Cornerstone of the American initial space research was their V2 rockets, obtained from the Germans in World War 2. Both US and Soviet Union based their initial space project using the knowledge and technology from captured German technology centers and scientists. In a span of few years after the end of World War II those rockets were successfully adapted to carry scientific equipment and sensors.
During the early years of the 1950s USA launched several V2 rockets into space with a mission to test various equipments in space environment. They were also meant to carry early version of space capsule that would carry in it small monkey. Testing with live animals proved to be of great interest in calculation whether or not human space flight was possible.
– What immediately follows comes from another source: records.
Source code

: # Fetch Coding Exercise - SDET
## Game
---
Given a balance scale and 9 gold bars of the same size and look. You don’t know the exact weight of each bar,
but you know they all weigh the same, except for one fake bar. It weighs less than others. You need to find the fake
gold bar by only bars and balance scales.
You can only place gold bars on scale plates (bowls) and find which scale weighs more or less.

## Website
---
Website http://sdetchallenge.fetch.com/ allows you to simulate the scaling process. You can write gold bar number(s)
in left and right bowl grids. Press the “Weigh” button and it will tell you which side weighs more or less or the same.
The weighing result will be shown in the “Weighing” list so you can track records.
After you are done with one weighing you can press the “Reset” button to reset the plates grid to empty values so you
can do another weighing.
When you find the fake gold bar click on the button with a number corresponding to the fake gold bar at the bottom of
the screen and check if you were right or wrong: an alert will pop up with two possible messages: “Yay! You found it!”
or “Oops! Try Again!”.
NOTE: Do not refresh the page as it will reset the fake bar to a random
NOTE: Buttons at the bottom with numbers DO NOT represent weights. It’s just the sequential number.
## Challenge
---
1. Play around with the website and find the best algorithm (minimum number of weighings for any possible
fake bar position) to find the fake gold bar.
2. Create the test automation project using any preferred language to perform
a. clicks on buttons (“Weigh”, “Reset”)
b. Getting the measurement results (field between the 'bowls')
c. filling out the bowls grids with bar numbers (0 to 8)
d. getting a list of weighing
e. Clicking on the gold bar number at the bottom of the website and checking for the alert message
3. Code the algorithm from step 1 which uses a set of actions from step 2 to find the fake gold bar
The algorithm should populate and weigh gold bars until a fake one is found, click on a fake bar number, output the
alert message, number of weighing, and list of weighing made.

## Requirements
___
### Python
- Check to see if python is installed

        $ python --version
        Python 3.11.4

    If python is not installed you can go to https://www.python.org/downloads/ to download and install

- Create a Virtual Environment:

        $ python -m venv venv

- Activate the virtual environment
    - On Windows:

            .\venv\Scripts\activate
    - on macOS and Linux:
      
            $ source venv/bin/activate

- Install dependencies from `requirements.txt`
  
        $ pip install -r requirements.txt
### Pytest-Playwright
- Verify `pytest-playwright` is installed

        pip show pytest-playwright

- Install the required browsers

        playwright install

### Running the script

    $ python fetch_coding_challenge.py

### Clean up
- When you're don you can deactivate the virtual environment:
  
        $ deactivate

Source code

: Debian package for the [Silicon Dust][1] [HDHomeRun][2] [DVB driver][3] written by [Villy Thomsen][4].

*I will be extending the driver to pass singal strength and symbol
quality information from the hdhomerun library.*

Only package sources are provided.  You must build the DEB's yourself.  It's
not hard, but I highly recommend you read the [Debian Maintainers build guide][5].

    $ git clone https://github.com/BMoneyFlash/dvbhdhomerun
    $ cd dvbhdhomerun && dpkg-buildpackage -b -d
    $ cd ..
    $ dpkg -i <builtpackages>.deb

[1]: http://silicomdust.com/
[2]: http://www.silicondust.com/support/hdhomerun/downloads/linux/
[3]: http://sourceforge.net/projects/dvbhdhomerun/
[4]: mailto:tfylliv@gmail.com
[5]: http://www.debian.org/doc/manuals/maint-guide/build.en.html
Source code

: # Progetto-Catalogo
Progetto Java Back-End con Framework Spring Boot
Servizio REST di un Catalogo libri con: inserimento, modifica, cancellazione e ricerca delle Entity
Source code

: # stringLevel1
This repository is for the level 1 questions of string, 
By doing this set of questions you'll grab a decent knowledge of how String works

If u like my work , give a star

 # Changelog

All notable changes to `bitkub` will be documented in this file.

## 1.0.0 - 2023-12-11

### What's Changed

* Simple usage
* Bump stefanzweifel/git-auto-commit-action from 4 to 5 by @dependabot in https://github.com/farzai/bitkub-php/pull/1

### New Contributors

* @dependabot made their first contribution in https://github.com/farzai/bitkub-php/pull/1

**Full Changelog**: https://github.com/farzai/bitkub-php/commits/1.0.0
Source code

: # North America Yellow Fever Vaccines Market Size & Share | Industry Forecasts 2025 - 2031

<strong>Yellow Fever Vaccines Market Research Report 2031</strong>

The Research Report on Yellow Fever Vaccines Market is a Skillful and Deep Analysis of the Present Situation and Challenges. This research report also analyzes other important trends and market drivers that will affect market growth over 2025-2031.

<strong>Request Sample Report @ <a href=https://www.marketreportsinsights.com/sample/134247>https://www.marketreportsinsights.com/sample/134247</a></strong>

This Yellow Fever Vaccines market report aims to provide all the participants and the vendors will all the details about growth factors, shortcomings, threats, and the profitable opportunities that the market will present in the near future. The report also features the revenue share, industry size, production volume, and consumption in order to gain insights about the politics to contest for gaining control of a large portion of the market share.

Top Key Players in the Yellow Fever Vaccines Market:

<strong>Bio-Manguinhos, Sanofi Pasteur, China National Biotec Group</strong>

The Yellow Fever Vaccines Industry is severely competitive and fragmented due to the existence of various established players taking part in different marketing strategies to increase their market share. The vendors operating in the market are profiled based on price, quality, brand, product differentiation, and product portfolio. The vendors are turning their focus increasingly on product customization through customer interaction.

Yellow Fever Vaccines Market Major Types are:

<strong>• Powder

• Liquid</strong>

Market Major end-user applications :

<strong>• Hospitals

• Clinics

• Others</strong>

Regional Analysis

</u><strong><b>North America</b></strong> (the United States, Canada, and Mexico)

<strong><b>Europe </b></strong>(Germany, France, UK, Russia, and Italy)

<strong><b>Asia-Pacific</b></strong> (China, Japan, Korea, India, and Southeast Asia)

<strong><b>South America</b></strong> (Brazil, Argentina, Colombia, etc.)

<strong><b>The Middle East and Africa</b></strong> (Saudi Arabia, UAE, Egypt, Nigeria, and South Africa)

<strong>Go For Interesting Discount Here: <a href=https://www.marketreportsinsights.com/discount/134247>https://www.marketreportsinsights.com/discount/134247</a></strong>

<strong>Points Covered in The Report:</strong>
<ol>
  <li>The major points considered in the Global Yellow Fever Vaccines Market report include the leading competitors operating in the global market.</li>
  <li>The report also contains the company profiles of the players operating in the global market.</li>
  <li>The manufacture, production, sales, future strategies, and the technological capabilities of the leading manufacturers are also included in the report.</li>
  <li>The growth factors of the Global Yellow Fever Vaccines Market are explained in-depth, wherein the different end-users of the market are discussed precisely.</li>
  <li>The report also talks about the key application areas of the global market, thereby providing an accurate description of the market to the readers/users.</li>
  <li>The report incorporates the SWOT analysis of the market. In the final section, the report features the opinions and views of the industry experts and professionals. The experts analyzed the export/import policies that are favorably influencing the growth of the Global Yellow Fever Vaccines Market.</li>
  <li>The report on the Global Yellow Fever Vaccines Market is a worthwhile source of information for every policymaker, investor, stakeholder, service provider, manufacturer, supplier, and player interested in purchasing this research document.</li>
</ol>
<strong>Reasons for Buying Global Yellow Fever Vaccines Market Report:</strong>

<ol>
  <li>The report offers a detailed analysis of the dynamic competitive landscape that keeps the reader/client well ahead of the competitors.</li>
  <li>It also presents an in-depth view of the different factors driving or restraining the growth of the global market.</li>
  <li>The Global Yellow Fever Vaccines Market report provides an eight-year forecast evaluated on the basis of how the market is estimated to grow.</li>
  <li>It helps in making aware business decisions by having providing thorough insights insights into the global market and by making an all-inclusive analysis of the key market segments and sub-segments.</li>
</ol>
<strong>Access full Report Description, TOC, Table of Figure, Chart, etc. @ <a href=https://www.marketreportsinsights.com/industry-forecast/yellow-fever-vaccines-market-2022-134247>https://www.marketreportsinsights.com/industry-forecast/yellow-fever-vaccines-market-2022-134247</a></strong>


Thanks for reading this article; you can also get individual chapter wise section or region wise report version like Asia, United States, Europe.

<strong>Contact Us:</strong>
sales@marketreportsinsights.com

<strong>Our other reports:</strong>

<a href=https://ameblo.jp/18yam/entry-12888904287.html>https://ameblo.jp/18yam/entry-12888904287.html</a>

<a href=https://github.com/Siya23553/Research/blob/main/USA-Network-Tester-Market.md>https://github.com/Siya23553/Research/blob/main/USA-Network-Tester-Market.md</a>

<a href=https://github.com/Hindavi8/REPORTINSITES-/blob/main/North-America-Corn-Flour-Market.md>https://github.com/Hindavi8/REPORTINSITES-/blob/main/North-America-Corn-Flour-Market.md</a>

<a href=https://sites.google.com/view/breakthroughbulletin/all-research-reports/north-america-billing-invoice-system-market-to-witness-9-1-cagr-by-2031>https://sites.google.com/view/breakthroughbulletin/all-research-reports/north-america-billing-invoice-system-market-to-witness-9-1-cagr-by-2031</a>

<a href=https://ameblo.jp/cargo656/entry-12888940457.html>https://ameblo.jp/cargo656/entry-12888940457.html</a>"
Albert II was small rhesus monkey and first one that was successfully sent into space on June 14, 1949. He was launched on a V2 rocket to the altitude of 83 miles with a mission to safely bring him back to Earth (previous flight with Albert I was unsuccessful when his air supply malfunctioned). During his flight scientist monitored his condition, especially focusing on effects that space radiation might have on living cells. Unfortunately his parachute ejecting system failed and Albert II died on impact.
First monkey to survive landing was Albert IV in 1951 but he died just two hours later waiting for the rescue crew to arrive to his capsule. First monkey who lived even after the landing were Able and Miss Baker in 1959. Uses of animals in space research improved our knowledge of outer space conditions and were greatly helpful in minimizing human loss of life.